• **WORK REQUIRED**
Your job with the data below: print everything from the line that holds "- Input data" down to the line that holds "3. Will this", ends included, exactly, and nothing else.

• **THE INPUT**
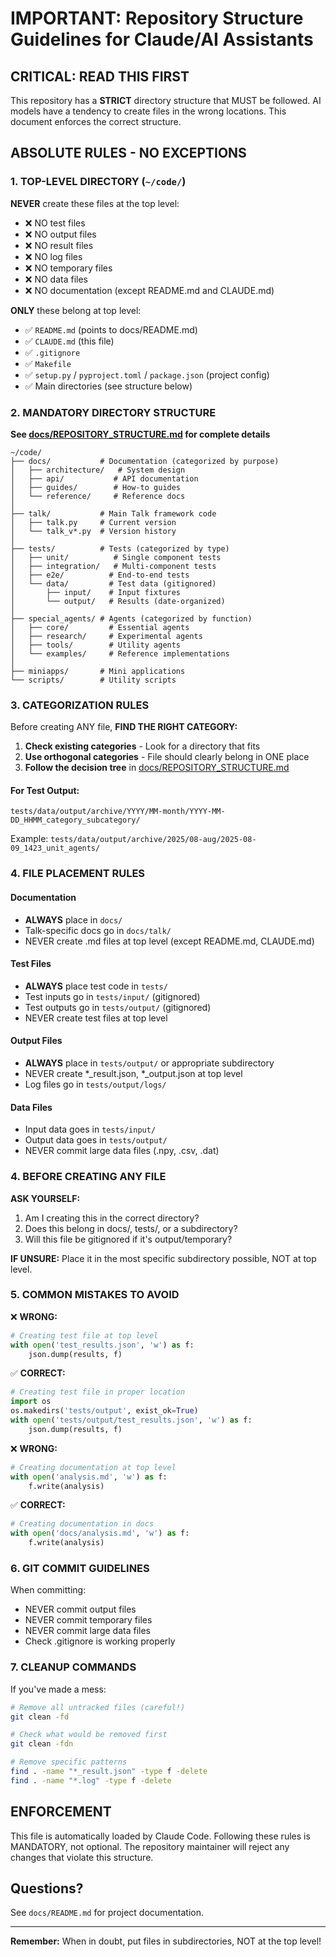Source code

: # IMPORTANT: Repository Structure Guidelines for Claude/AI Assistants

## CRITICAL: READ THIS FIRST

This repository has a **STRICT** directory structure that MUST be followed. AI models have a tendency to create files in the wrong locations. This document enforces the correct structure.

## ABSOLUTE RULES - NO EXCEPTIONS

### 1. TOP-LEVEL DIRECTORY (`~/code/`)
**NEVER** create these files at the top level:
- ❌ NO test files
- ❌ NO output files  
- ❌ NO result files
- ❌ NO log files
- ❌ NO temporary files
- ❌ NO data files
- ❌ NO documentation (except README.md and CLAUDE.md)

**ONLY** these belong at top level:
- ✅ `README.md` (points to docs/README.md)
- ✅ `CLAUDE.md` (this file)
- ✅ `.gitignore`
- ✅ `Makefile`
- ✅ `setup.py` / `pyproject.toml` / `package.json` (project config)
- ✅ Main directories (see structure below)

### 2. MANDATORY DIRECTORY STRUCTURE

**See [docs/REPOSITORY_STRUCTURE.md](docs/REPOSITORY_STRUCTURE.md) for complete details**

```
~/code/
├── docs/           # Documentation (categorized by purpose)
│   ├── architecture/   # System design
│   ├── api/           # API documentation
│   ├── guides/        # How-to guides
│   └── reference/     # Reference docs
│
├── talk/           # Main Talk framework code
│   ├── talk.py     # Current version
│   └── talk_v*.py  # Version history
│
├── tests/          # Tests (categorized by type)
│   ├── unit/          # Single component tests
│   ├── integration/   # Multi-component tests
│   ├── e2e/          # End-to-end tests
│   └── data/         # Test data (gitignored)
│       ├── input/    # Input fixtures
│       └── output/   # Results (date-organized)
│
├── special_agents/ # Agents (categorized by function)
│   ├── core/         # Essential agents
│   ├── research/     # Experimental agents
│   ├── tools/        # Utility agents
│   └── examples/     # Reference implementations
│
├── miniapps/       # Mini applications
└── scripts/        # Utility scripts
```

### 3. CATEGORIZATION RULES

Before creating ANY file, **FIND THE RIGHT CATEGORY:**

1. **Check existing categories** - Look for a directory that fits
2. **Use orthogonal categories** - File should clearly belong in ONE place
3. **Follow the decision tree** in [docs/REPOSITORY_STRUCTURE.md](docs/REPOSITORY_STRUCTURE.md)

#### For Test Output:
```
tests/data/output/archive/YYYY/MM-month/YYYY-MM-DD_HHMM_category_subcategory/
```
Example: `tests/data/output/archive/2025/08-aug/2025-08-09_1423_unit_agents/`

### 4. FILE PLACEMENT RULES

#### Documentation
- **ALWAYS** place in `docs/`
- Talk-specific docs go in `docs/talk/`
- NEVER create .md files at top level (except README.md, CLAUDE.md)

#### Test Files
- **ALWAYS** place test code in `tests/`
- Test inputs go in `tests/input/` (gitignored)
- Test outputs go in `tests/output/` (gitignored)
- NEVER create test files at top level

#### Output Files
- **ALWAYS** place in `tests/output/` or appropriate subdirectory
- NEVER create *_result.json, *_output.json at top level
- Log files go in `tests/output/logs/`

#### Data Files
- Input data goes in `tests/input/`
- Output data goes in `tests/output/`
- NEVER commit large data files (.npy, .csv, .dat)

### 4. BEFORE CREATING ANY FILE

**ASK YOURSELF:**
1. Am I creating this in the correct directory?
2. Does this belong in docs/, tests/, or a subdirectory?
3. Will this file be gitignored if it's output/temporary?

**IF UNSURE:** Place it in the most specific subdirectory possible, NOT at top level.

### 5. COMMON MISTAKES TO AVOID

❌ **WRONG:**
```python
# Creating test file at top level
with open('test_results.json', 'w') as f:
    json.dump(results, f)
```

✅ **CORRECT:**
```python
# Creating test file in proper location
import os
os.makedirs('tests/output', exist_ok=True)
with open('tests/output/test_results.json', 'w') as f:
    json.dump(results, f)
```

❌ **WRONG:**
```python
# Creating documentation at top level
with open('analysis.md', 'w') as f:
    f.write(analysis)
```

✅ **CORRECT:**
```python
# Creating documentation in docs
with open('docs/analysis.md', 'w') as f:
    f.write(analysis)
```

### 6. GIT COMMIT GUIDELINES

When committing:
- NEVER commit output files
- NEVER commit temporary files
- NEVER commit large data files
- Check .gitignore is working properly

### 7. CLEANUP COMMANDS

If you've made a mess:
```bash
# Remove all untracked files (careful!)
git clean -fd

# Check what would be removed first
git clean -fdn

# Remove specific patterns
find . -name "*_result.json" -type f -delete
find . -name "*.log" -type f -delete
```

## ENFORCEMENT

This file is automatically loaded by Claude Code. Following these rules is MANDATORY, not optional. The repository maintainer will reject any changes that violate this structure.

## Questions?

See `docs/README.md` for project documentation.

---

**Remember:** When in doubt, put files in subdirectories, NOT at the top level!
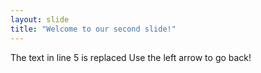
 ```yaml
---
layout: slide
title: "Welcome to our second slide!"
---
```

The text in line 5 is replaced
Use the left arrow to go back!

• **SOLVED PROBLEM**
- Input data goes in `tests/input/`
- Output data goes in `tests/output/`
- NEVER commit large data files (.npy, .csv, .dat)

### 4. BEFORE CREATING ANY FILE

**ASK YOURSELF:**
1. Am I creating this in the correct directory?
2. Does this belong in docs/, tests/, or a subdirectory?
3. Will this file be gitignored if it's output/temporary?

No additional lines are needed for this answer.